- [Exercise material]:

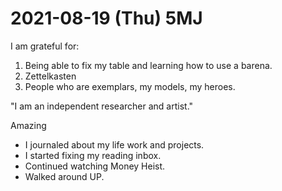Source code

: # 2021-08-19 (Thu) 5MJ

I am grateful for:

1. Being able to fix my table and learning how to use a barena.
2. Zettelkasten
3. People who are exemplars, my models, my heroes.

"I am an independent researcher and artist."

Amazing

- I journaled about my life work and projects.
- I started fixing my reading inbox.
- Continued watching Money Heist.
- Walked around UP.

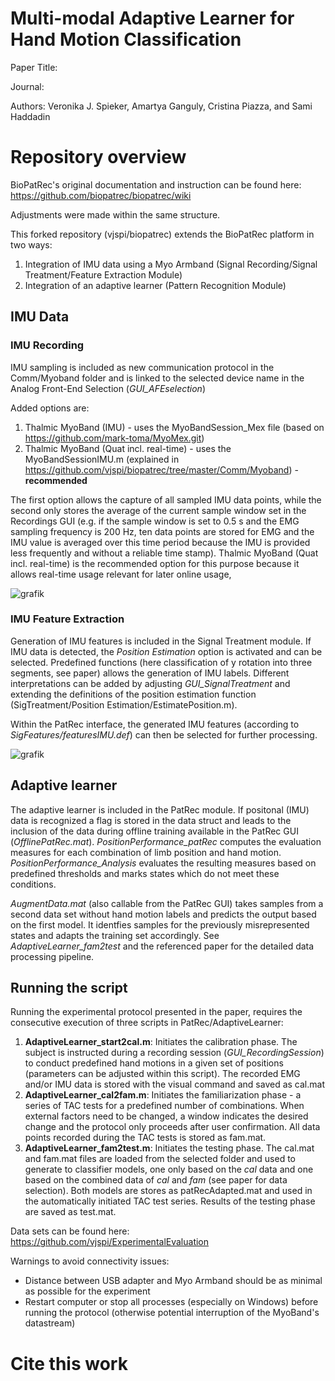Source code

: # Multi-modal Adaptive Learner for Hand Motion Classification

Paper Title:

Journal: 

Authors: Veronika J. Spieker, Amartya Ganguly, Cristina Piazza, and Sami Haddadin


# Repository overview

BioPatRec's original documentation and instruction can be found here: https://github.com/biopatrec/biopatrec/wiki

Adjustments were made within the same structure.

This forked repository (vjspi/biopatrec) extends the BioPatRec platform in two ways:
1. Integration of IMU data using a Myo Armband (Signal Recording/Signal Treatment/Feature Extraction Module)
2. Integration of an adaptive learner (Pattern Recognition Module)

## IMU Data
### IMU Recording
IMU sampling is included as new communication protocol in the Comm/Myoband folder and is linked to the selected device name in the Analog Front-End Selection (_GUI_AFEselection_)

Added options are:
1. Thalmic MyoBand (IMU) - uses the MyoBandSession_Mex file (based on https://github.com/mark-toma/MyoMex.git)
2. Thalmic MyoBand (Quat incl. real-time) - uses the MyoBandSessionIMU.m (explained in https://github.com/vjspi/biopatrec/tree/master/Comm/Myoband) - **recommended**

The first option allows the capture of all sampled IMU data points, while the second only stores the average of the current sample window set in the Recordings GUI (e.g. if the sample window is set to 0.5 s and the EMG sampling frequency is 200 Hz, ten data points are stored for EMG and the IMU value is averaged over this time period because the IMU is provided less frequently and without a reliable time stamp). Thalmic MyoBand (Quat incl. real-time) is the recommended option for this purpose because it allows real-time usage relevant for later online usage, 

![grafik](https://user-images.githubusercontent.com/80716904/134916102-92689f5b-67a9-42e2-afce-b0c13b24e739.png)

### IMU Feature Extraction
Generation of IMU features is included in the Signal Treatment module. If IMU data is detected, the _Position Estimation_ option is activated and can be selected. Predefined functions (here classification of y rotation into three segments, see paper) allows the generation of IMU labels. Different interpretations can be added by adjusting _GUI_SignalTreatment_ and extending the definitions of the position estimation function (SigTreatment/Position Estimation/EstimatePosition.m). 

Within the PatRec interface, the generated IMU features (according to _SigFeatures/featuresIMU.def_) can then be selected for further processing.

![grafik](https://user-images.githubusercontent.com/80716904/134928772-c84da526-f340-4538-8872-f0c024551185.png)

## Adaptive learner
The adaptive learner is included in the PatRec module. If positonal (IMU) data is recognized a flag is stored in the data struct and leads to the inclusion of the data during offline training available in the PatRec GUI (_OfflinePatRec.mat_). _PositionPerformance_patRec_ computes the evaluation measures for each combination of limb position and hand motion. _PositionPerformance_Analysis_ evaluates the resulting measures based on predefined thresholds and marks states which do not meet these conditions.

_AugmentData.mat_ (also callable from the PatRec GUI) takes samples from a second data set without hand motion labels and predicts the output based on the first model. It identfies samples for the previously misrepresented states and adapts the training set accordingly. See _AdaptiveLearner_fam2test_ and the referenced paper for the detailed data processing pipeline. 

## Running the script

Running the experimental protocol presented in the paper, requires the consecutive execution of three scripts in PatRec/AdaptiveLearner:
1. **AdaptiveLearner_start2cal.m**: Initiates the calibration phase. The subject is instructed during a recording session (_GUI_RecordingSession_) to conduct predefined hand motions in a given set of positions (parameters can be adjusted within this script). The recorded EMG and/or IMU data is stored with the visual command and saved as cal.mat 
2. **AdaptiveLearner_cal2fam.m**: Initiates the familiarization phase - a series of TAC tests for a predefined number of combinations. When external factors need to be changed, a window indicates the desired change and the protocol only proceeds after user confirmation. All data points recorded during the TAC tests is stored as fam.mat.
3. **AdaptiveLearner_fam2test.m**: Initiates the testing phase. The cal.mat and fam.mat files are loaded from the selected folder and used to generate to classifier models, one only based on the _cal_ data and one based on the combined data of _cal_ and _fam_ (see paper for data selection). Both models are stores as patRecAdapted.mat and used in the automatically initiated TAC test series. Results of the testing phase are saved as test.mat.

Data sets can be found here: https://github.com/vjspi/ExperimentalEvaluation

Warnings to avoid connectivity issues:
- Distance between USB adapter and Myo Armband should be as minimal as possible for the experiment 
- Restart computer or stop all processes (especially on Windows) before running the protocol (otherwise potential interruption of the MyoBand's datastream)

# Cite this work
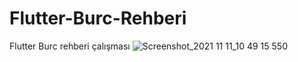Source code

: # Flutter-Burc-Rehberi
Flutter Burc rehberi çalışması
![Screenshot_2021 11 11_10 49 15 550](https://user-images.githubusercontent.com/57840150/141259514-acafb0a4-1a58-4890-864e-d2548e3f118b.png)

- [Instructions to follow]: What is wanted is an exact copy of the lines above from the one containing "- I journaled" through the one containing "### IMU Feature Extraction", with no pictures in it.

- [Problem solution]:
- I journaled about my life work and projects.
- I started fixing my reading inbox.
- Continued watching Money Heist.
- Walked around UP.

Source code

: # Multi-modal Adaptive Learner for Hand Motion Classification

Paper Title:

Journal: 

Authors: Veronika J. Spieker, Amartya Ganguly, Cristina Piazza, and Sami Haddadin


# Repository overview

BioPatRec's original documentation and instruction can be found here: https://github.com/biopatrec/biopatrec/wiki

Adjustments were made within the same structure.

This forked repository (vjspi/biopatrec) extends the BioPatRec platform in two ways:
1. Integration of IMU data using a Myo Armband (Signal Recording/Signal Treatment/Feature Extraction Module)
2. Integration of an adaptive learner (Pattern Recognition Module)

## IMU Data
### IMU Recording
IMU sampling is included as new communication protocol in the Comm/Myoband folder and is linked to the selected device name in the Analog Front-End Selection (_GUI_AFEselection_)

Added options are:
1. Thalmic MyoBand (IMU) - uses the MyoBandSession_Mex file (based on https://github.com/mark-toma/MyoMex.git)
2. Thalmic MyoBand (Quat incl. real-time) - uses the MyoBandSessionIMU.m (explained in https://github.com/vjspi/biopatrec/tree/master/Comm/Myoband) - **recommended**

The first option allows the capture of all sampled IMU data points, while the second only stores the average of the current sample window set in the Recordings GUI (e.g. if the sample window is set to 0.5 s and the EMG sampling frequency is 200 Hz, ten data points are stored for EMG and the IMU value is averaged over this time period because the IMU is provided less frequently and without a reliable time stamp). Thalmic MyoBand (Quat incl. real-time) is the recommended option for this purpose because it allows real-time usage relevant for later online usage, 

![grafik](https://user-images.githubusercontent.com/80716904/134916102-92689f5b-67a9-42e2-afce-b0c13b24e739.png)

### IMU Feature Extraction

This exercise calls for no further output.